I was wondering If I could get you opinions on My proposed FD setup. I dont own an FD yet but when I buy one this is what I will get, in the order that I'll buy them.

My goal is 400 WHP @ 12-15 PSI on pump gas (91-92), and on the stock rear-end/axles. This car will also be daily driven.
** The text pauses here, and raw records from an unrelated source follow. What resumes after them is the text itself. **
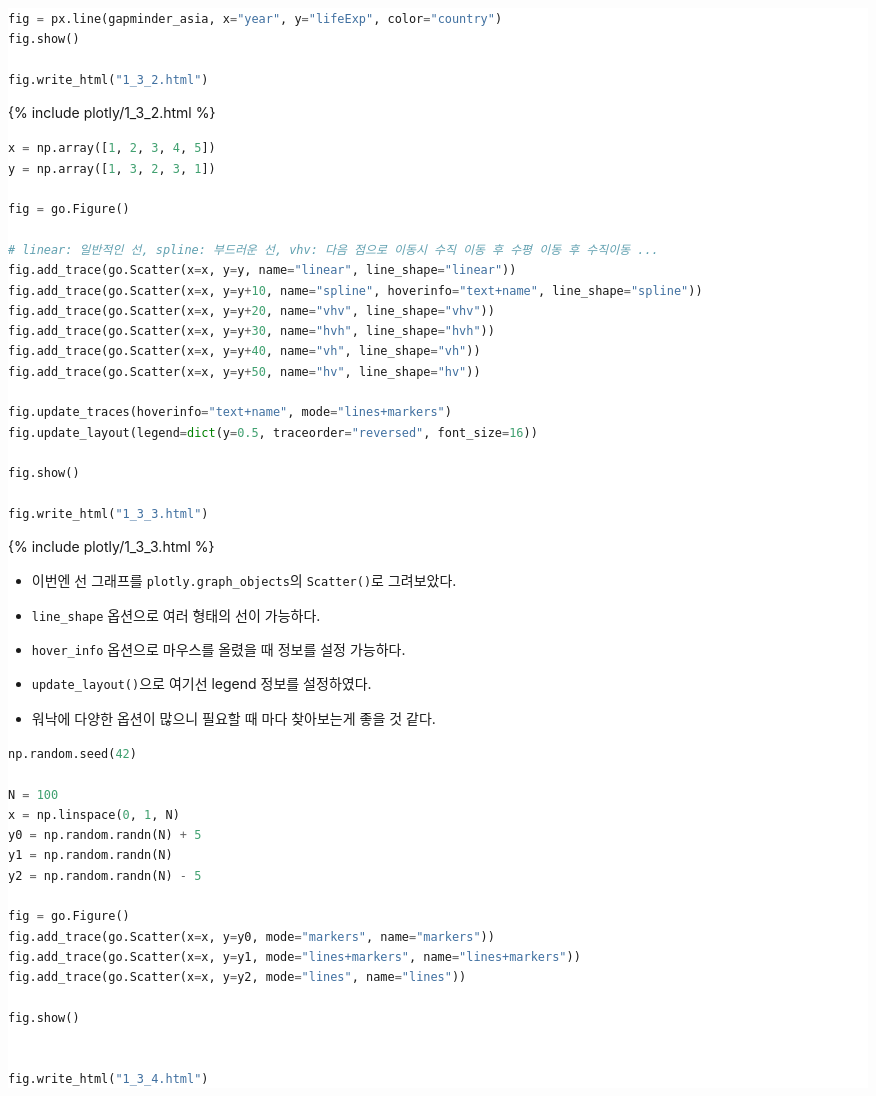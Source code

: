 


```python
fig = px.line(gapminder_asia, x="year", y="lifeExp", color="country")
fig.show()

fig.write_html("1_3_2.html")
```

{% include plotly/1_3_2.html %}

```python
x = np.array([1, 2, 3, 4, 5])
y = np.array([1, 3, 2, 3, 1])

fig = go.Figure()

# linear: 일반적인 선, spline: 부드러운 선, vhv: 다음 점으로 이동시 수직 이동 후 수평 이동 후 수직이동 ...
fig.add_trace(go.Scatter(x=x, y=y, name="linear", line_shape="linear"))
fig.add_trace(go.Scatter(x=x, y=y+10, name="spline", hoverinfo="text+name", line_shape="spline"))
fig.add_trace(go.Scatter(x=x, y=y+20, name="vhv", line_shape="vhv"))
fig.add_trace(go.Scatter(x=x, y=y+30, name="hvh", line_shape="hvh"))
fig.add_trace(go.Scatter(x=x, y=y+40, name="vh", line_shape="vh"))
fig.add_trace(go.Scatter(x=x, y=y+50, name="hv", line_shape="hv"))

fig.update_traces(hoverinfo="text+name", mode="lines+markers")
fig.update_layout(legend=dict(y=0.5, traceorder="reversed", font_size=16))

fig.show()

fig.write_html("1_3_3.html")
```

{% include plotly/1_3_3.html %}

- 이번엔 선 그래프를 `plotly.graph_objects`의 `Scatter()`로 그려보았다.


- `line_shape` 옵션으로 여러 형태의 선이 가능하다.


- `hover_info` 옵션으로 마우스를 올렸을 때 정보를 설정 가능하다.


- `update_layout()`으로 여기선 legend 정보를 설정하였다.


- 워낙에 다양한 옵션이 많으니 필요할 때 마다 찾아보는게 좋을 것 같다.


```python
np.random.seed(42)

N = 100
x = np.linspace(0, 1, N)
y0 = np.random.randn(N) + 5
y1 = np.random.randn(N)
y2 = np.random.randn(N) - 5

fig = go.Figure()
fig.add_trace(go.Scatter(x=x, y=y0, mode="markers", name="markers"))
fig.add_trace(go.Scatter(x=x, y=y1, mode="lines+markers", name="lines+markers"))
fig.add_trace(go.Scatter(x=x, y=y2, mode="lines", name="lines"))

fig.show()


fig.write_html("1_3_4.html")
```
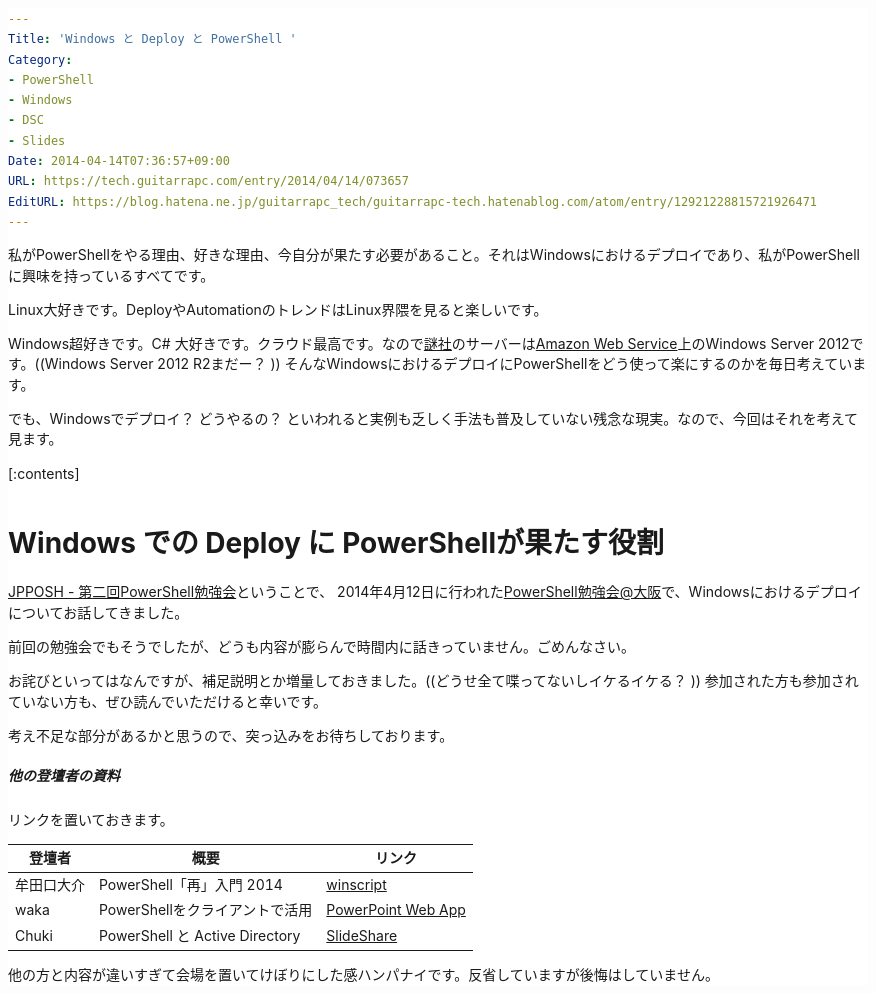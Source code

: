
 ```yaml
---
Title: 'Windows と Deploy と PowerShell '
Category:
- PowerShell
- Windows
- DSC
- Slides
Date: 2014-04-14T07:36:57+09:00
URL: https://tech.guitarrapc.com/entry/2014/04/14/073657
EditURL: https://blog.hatena.ne.jp/guitarrapc_tech/guitarrapc-tech.hatenablog.com/atom/entry/12921228815721926471
---
```


私がPowerShellをやる理由、好きな理由、今自分が果たす必要があること。それはWindowsにおけるデプロイであり、私がPowerShellに興味を持っているすべてです。

Linux大好きです。DeployやAutomationのトレンドはLinux界隈を見ると楽しいです。

Windows超好きです。C# 大好きです。クラウド最高です。なので[謎社](http://grani.jp/)のサーバーは[Amazon Web Service](https://aws.amazon.com/jp/)上のWindows Server 2012です。((Windows Server 2012 R2まだー？ )) そんなWindowsにおけるデプロイにPowerShellをどう使って楽にするのかを毎日考えています。

でも、Windowsでデプロイ？ どうやるの？ といわれると実例も乏しく手法も普及していない残念な現実。なので、今回はそれを考えて見ます。


[:contents]

# Windows での Deploy に PowerShellが果たす役割

[JPPOSH - 第二回PowerShell勉強会](http://powershellgroup.org/node/429/2014-04-12)ということで、 2014年4月12日に行われた[PowerShell勉強会@大阪](http://powershell.metrostyledev.net/index.php/seminar/20140412/)で、Windowsにおけるデプロイについてお話してきました。

<script async class="speakerdeck-embed" data-id="5d2be6a0a57f0131d926128fba479dd0" data-ratio="1.77777777777778" src="//speakerdeck.com/assets/embed.js"></script>

前回の勉強会でもそうでしたが、どうも内容が膨らんで時間内に話きっていません。ごめんなさい。

お詫びといってはなんですが、補足説明とか増量しておきました。((どうせ全て喋ってないしイケるイケる？ )) 参加された方も参加されていない方も、ぜひ読んでいただけると幸いです。

考え不足な部分があるかと思うので、突っ込みをお待ちしております。

##### 他の登壇者の資料

リンクを置いておきます。

|登壇者|概要|リンク|
|----|----|----|
|牟田口大介|PowerShell「再」入門 2014|[winscript](http://winscript.jp/powershell/275)|
|waka|PowerShellをクライアントで活用|[PowerPoint Web App](https://onedrive.live.com/view.aspx?resid=F3E147846A50325!1342&ithint=file%2c.pptx&app=PowerPoint&wdo=2&authkey=!AKs68ZF-fpwLZDE)|
|Chuki|PowerShell と Active Directory|[SlideShare](http://www.slideshare.net/Chuki082/powershell-active-directory)|

他の方と内容が違いすぎて会場を置いてけぼりにした感ハンパナイです。反省していますが後悔はしていません。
-Kakimoto Hiper N1 Exhaust
-Fluidyne radiator
-Pettit Aluminum AST
-Clutch, recommendations??? need one good for at least 400-450 WHP
-HKS EVC 4
-Apexi PowerFC + Commander + datalogit
-Stock 550 primaries, stock secondaries bored to 1300cc
-Stock fuel rail
-NipponDenso competition fuel pump
-SX FPR
-Autometer Dual Pod, Autometer Boost and Fuel Pressure Guage.
-Autometer Steering Column Pod, Autometer Water Temp guage
-HKS twin power ignition
-Plugs and Wires?, recommendations???
-XS T04S kit @ 15 PSI
-Greddy 2-row intercooler


There! thats my list. I pretty much just went into the RX7 store and started picking stuff. If there are any inexpensive alternatives available I would like to know about it. Will the HKS kit need anything extra that is not listed?

Thanks to anyone that can offer any input.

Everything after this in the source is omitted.